[Saved entries]
#####
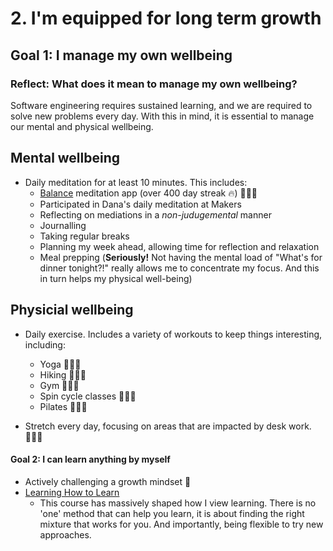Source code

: # 2. I'm equipped for long term growth

## Goal 1: I manage my own wellbeing
### Reflect: What does it mean to manage my own wellbeing?

Software engineering requires sustained learning, and we are required to solve new problems every day. With this in mind, it is essential to manage our mental and physical wellbeing. 

## Mental wellbeing
- Daily meditation for at least 10 minutes. This includes: 
  - [Balance](https://www.balanceapp.com/) meditation app (over 400 day streak 🔥) 🧘🏽‍♀️
  - Participated in Dana's daily meditation at Makers
  - Reflecting on mediations in a _non-judugemental_ manner
  - Journalling
  - Taking regular breaks
  - Planning my week ahead, allowing time for reflection and relaxation 
  - Meal prepping (**Seriously!** Not having the mental load of "What's for dinner tonight?!" really allows me to concentrate my focus. And this in turn helps my physical well-being)


## Physicial wellbeing
- Daily exercise. Includes a variety of workouts to keep things interesting, including:
  - Yoga 🧘🏽‍♀️
  - Hiking 🚶🏽‍♀️
  - Gym 🏋🏽‍♀️
  - Spin cycle classes 🚴🏽‍♀️
  - Pilates 🙆🏽‍♀️

- Stretch every day, focusing on areas that are impacted by desk work. 🙆🏽‍♀️


#### Goal 2: I can learn anything by myself
- Actively challenging a growth mindset 🧠
- [Learning How to Learn](https://www.coursera.org/learn/learning-how-to-learn) 
  - This course has massively shaped how I view learning. There is no 'one' method that can help you learn, it is about finding the right mixture that works for you. And importantly, being flexible to try new approaches. 
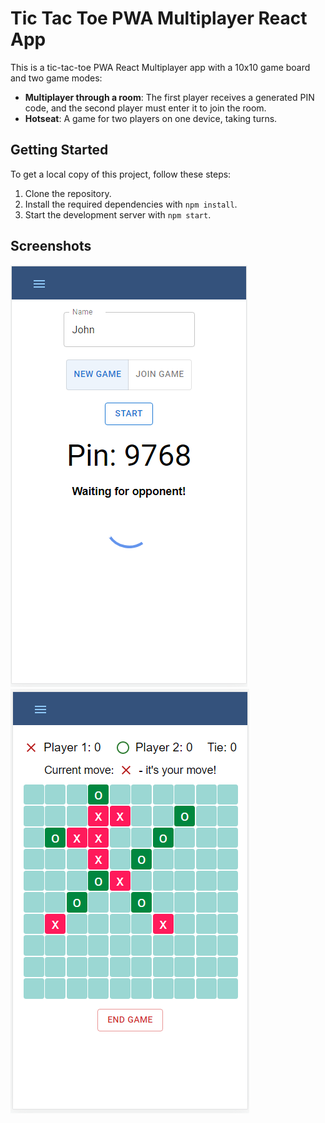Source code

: 
# Tic Tac Toe PWA Multiplayer React App
This is a tic-tac-toe PWA React Multiplayer app with a 10x10 game board and two game modes:

- **Multiplayer through a room**: The first player receives a generated PIN code, and the second player must enter it to join the room.
- **Hotseat**: A game for two players on one device, taking turns.


## Getting Started
To get a local copy of this project, follow these steps:

1. Clone the repository.
2. Install the required dependencies with `npm install`.
3. Start the development server with `npm start`.


## Screenshots

![Alt text](/screenshots/new-game.png?raw=true "Create new room") ![Alt text](/screenshots/game.png?raw=true "Sample game")
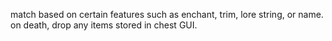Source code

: match based on certain features such as enchant, trim, lore string, or name.
on death, drop any items stored in chest GUI.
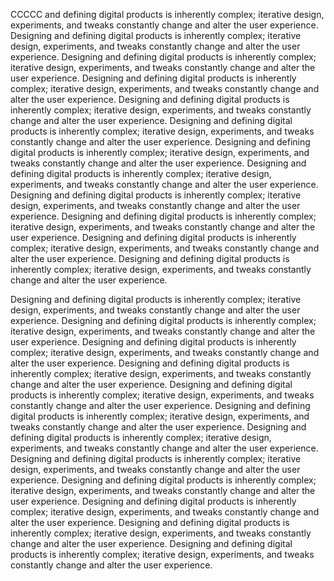CCCCC and defining digital products is inherently complex; iterative design, experiments, and tweaks constantly change and alter the user experience. Designing and defining digital products is inherently complex; iterative design, experiments, and tweaks constantly change and alter the user experience. Designing and defining digital products is inherently complex; iterative design, experiments, and tweaks constantly change and alter the user experience. Designing and defining digital products is inherently complex; iterative design, experiments, and tweaks constantly change and alter the user experience. Designing and defining digital products is inherently complex; iterative design, experiments, and tweaks constantly change and alter the user experience. Designing and defining digital products is inherently complex; iterative design, experiments, and tweaks constantly change and alter the user experience. Designing and defining digital products is inherently complex; iterative design, experiments, and tweaks constantly change and alter the user experience. Designing and defining digital products is inherently complex; iterative design, experiments, and tweaks constantly change and alter the user experience. Designing and defining digital products is inherently complex; iterative design, experiments, and tweaks constantly change and alter the user experience. Designing and defining digital products is inherently complex; iterative design, experiments, and tweaks constantly change and alter the user experience. Designing and defining digital products is inherently complex; iterative design, experiments, and tweaks constantly change and alter the user experience. Designing and defining digital products is inherently complex; iterative design, experiments, and tweaks constantly change and alter the user experience. 

Designing and defining digital products is inherently complex; iterative design, experiments, and tweaks constantly change and alter the user experience. Designing and defining digital products is inherently complex; iterative design, experiments, and tweaks constantly change and alter the user experience. Designing and defining digital products is inherently complex; iterative design, experiments, and tweaks constantly change and alter the user experience. Designing and defining digital products is inherently complex; iterative design, experiments, and tweaks constantly change and alter the user experience. Designing and defining digital products is inherently complex; iterative design, experiments, and tweaks constantly change and alter the user experience. Designing and defining digital products is inherently complex; iterative design, experiments, and tweaks constantly change and alter the user experience. Designing and defining digital products is inherently complex; iterative design, experiments, and tweaks constantly change and alter the user experience. Designing and defining digital products is inherently complex; iterative design, experiments, and tweaks constantly change and alter the user experience. Designing and defining digital products is inherently complex; iterative design, experiments, and tweaks constantly change and alter the user experience. Designing and defining digital products is inherently complex; iterative design, experiments, and tweaks constantly change and alter the user experience. Designing and defining digital products is inherently complex; iterative design, experiments, and tweaks constantly change and alter the user experience. Designing and defining digital products is inherently complex; iterative design, experiments, and tweaks constantly change and alter the user experience. 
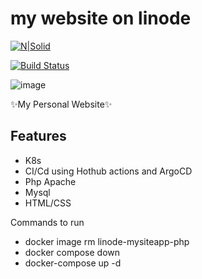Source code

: # my website on linode 

[![N|Solid](https://cldup.com/dTxpPi9lDf.thumb.png)](https://nodesource.com/products/nsolid)

[![Build Status](https://travis-ci.org/joemccann/dillinger.svg?branch=master)](https://travis-ci.org/joemccann/dillinger)

![image](https://github.com/hkandeal/linode-booksapp/assets/25661435/8dcb4ce9-10a1-4d0b-948b-106c598e108a)



 ✨My Personal Website✨


## Features

- K8s
- CI/Cd using Hothub actions and ArgoCD 
- Php Apache
- Mysql
- HTML/CSS


Commands to run
- docker image rm linode-mysiteapp-php
- docker compose down 
- docker-compose up -d  
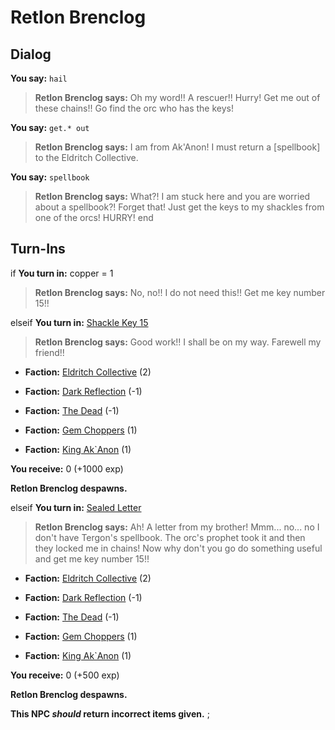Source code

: # Retlon Brenclog
## Dialog

**You say:** `hail`



>**Retlon Brenclog says:** Oh my word!! A rescuer!! Hurry! Get me out of these chains!! Go find the orc who has the keys!

**You say:** `get.* out`



>**Retlon Brenclog says:** I am from Ak'Anon! I must return a [spellbook] to the Eldritch Collective.

**You say:** `spellbook`



>**Retlon Brenclog says:** What?! I am stuck here and you are worried about a spellbook?! Forget that! Just get the keys to my shackles from one of the orcs! HURRY!
end

## Turn-Ins




if **You turn in:** copper = 1


>**Retlon Brenclog says:** No, no!! I do not need this!! Get me key number 15!!

elseif **You turn in:** [Shackle Key 15](/item/20015)


>**Retlon Brenclog says:** Good work!! I shall be on my way. Farewell my friend!!


* __Faction:__ [Eldritch Collective](/faction/245) (2)


* __Faction:__ [Dark Reflection](/faction/238) (-1)


* __Faction:__ [The Dead](/faction/239) (-1)


* __Faction:__ [Gem Choppers](/faction/255) (1)


* __Faction:__ [King Ak`Anon](/faction/333) (1)


 **You receive:** 0 (+1000 exp)


**Retlon Brenclog despawns.**

elseif **You turn in:** [Sealed Letter](/item/1717)


>**Retlon Brenclog says:** Ah! A letter from my brother! Mmm... no... no I don't have Tergon's spellbook. The orc's prophet took it and then they locked me in chains! Now why don't you go do something useful and get me key number 15!!


* __Faction:__ [Eldritch Collective](/faction/245) (2)


* __Faction:__ [Dark Reflection](/faction/238) (-1)


* __Faction:__ [The Dead](/faction/239) (-1)


* __Faction:__ [Gem Choppers](/faction/255) (1)


* __Faction:__ [King Ak`Anon](/faction/333) (1)


 **You receive:** 0 (+500 exp)


**Retlon Brenclog despawns.**



**This NPC *should* return incorrect items given.**
;

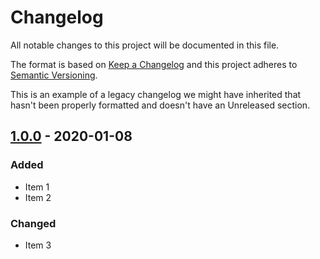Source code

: # Changelog

All notable changes to this project will be documented in this file.

The format is based on [Keep a Changelog](http://keepachangelog.com/en/1.0.0/)
and this project adheres to [Semantic Versioning](http://semver.org/spec/v2.0.0.html).

This is an example of a legacy changelog we might have inherited that hasn't been properly formatted and doesn't have an Unreleased section.

## [1.0.0] - 2020-01-08
### Added
- Item 1
- Item 2

### Changed
- Item 3

[1.0.0]: https://github.com/rcmachado/changelog/compare/ae761ff...1.0.0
#####
Your reply should be the full data above, copied exactly, with no pictures in it.

### ANSWER FOR THE TASK
Source code

: # 2. I'm equipped for long term growth

## Goal 1: I manage my own wellbeing
### Reflect: What does it mean to manage my own wellbeing?

Software engineering requires sustained learning, and we are required to solve new problems every day. With this in mind, it is essential to manage our mental and physical wellbeing. 

## Mental wellbeing
- Daily meditation for at least 10 minutes. This includes: 
  - [Balance](https://www.balanceapp.com/) meditation app (over 400 day streak 🔥) 🧘🏽‍♀️
  - Participated in Dana's daily meditation at Makers
  - Reflecting on mediations in a _non-judugemental_ manner
  - Journalling
  - Taking regular breaks
  - Planning my week ahead, allowing time for reflection and relaxation 
  - Meal prepping (**Seriously!** Not having the mental load of "What's for dinner tonight?!" really allows me to concentrate my focus. And this in turn helps my physical well-being)


## Physicial wellbeing
- Daily exercise. Includes a variety of workouts to keep things interesting, including:
  - Yoga 🧘🏽‍♀️
  - Hiking 🚶🏽‍♀️
  - Gym 🏋🏽‍♀️
  - Spin cycle classes 🚴🏽‍♀️
  - Pilates 🙆🏽‍♀️

- Stretch every day, focusing on areas that are impacted by desk work. 🙆🏽‍♀️


#### Goal 2: I can learn anything by myself
- Actively challenging a growth mindset 🧠
- [Learning How to Learn](https://www.coursera.org/learn/learning-how-to-learn) 
  - This course has massively shaped how I view learning. There is no 'one' method that can help you learn, it is about finding the right mixture that works for you. And importantly, being flexible to try new approaches. 
Source code

: 
# Tic Tac Toe PWA Multiplayer React App
This is a tic-tac-toe PWA React Multiplayer app with a 10x10 game board and two game modes:

- **Multiplayer through a room**: The first player receives a generated PIN code, and the second player must enter it to join the room.
- **Hotseat**: A game for two players on one device, taking turns.


## Getting Started
To get a local copy of this project, follow these steps:

1. Clone the repository.
2. Install the required dependencies with `npm install`.
3. Start the development server with `npm start`.


## Screenshots

![Alt text](/screenshots/new-game.png?raw=true "Create new room") ![Alt text](/screenshots/game.png?raw=true "Sample game")
Source code

: match based on certain features such as enchant, trim, lore string, or name.
on death, drop any items stored in chest GUI.
CCCCC and defining digital products is inherently complex; iterative design, experiments, and tweaks constantly change and alter the user experience. Designing and defining digital products is inherently complex; iterative design, experiments, and tweaks constantly change and alter the user experience. Designing and defining digital products is inherently complex; iterative design, experiments, and tweaks constantly change and alter the user experience. Designing and defining digital products is inherently complex; iterative design, experiments, and tweaks constantly change and alter the user experience. Designing and defining digital products is inherently complex; iterative design, experiments, and tweaks constantly change and alter the user experience. Designing and defining digital products is inherently complex; iterative design, experiments, and tweaks constantly change and alter the user experience. Designing and defining digital products is inherently complex; iterative design, experiments, and tweaks constantly change and alter the user experience. Designing and defining digital products is inherently complex; iterative design, experiments, and tweaks constantly change and alter the user experience. Designing and defining digital products is inherently complex; iterative design, experiments, and tweaks constantly change and alter the user experience. Designing and defining digital products is inherently complex; iterative design, experiments, and tweaks constantly change and alter the user experience. Designing and defining digital products is inherently complex; iterative design, experiments, and tweaks constantly change and alter the user experience. Designing and defining digital products is inherently complex; iterative design, experiments, and tweaks constantly change and alter the user experience. 

Designing and defining digital products is inherently complex; iterative design, experiments, and tweaks constantly change and alter the user experience. Designing and defining digital products is inherently complex; iterative design, experiments, and tweaks constantly change and alter the user experience. Designing and defining digital products is inherently complex; iterative design, experiments, and tweaks constantly change and alter the user experience. Designing and defining digital products is inherently complex; iterative design, experiments, and tweaks constantly change and alter the user experience. Designing and defining digital products is inherently complex; iterative design, experiments, and tweaks constantly change and alter the user experience. Designing and defining digital products is inherently complex; iterative design, experiments, and tweaks constantly change and alter the user experience. Designing and defining digital products is inherently complex; iterative design, experiments, and tweaks constantly change and alter the user experience. Designing and defining digital products is inherently complex; iterative design, experiments, and tweaks constantly change and alter the user experience. Designing and defining digital products is inherently complex; iterative design, experiments, and tweaks constantly change and alter the user experience. Designing and defining digital products is inherently complex; iterative design, experiments, and tweaks constantly change and alter the user experience. Designing and defining digital products is inherently complex; iterative design, experiments, and tweaks constantly change and alter the user experience. Designing and defining digital products is inherently complex; iterative design, experiments, and tweaks constantly change and alter the user experience. 
Source code

: # my website on linode 

[![N|Solid](https://cldup.com/dTxpPi9lDf.thumb.png)](https://nodesource.com/products/nsolid)

[![Build Status](https://travis-ci.org/joemccann/dillinger.svg?branch=master)](https://travis-ci.org/joemccann/dillinger)

![image](https://github.com/hkandeal/linode-booksapp/assets/25661435/8dcb4ce9-10a1-4d0b-948b-106c598e108a)



 ✨My Personal Website✨


## Features

- K8s
- CI/Cd using Hothub actions and ArgoCD 
- Php Apache
- Mysql
- HTML/CSS


Commands to run
- docker image rm linode-mysiteapp-php
- docker compose down 
- docker-compose up -d  
Source code

: # Retlon Brenclog
## Dialog

**You say:** `hail`



>**Retlon Brenclog says:** Oh my word!! A rescuer!! Hurry! Get me out of these chains!! Go find the orc who has the keys!

**You say:** `get.* out`



>**Retlon Brenclog says:** I am from Ak'Anon! I must return a [spellbook] to the Eldritch Collective.

**You say:** `spellbook`



>**Retlon Brenclog says:** What?! I am stuck here and you are worried about a spellbook?! Forget that! Just get the keys to my shackles from one of the orcs! HURRY!
end

## Turn-Ins




if **You turn in:** copper = 1


>**Retlon Brenclog says:** No, no!! I do not need this!! Get me key number 15!!

elseif **You turn in:** [Shackle Key 15](/item/20015)


>**Retlon Brenclog says:** Good work!! I shall be on my way. Farewell my friend!!


* __Faction:__ [Eldritch Collective](/faction/245) (2)


* __Faction:__ [Dark Reflection](/faction/238) (-1)


* __Faction:__ [The Dead](/faction/239) (-1)


* __Faction:__ [Gem Choppers](/faction/255) (1)


* __Faction:__ [King Ak`Anon](/faction/333) (1)


 **You receive:** 0 (+1000 exp)


**Retlon Brenclog despawns.**

elseif **You turn in:** [Sealed Letter](/item/1717)


>**Retlon Brenclog says:** Ah! A letter from my brother! Mmm... no... no I don't have Tergon's spellbook. The orc's prophet took it and then they locked me in chains! Now why don't you go do something useful and get me key number 15!!


* __Faction:__ [Eldritch Collective](/faction/245) (2)


* __Faction:__ [Dark Reflection](/faction/238) (-1)


* __Faction:__ [The Dead](/faction/239) (-1)


* __Faction:__ [Gem Choppers](/faction/255) (1)


* __Faction:__ [King Ak`Anon](/faction/333) (1)


 **You receive:** 0 (+500 exp)


**Retlon Brenclog despawns.**



**This NPC *should* return incorrect items given.**
;

Source code

: # Changelog

All notable changes to this project will be documented in this file.

The format is based on [Keep a Changelog](http://keepachangelog.com/en/1.0.0/)
and this project adheres to [Semantic Versioning](http://semver.org/spec/v2.0.0.html).

This is an example of a legacy changelog we might have inherited that hasn't been properly formatted and doesn't have an Unreleased section.

## [1.0.0] - 2020-01-08
### Added
- Item 1
- Item 2

### Changed
- Item 3

[1.0.0]: https://github.com/rcmachado/changelog/compare/ae761ff...1.0.0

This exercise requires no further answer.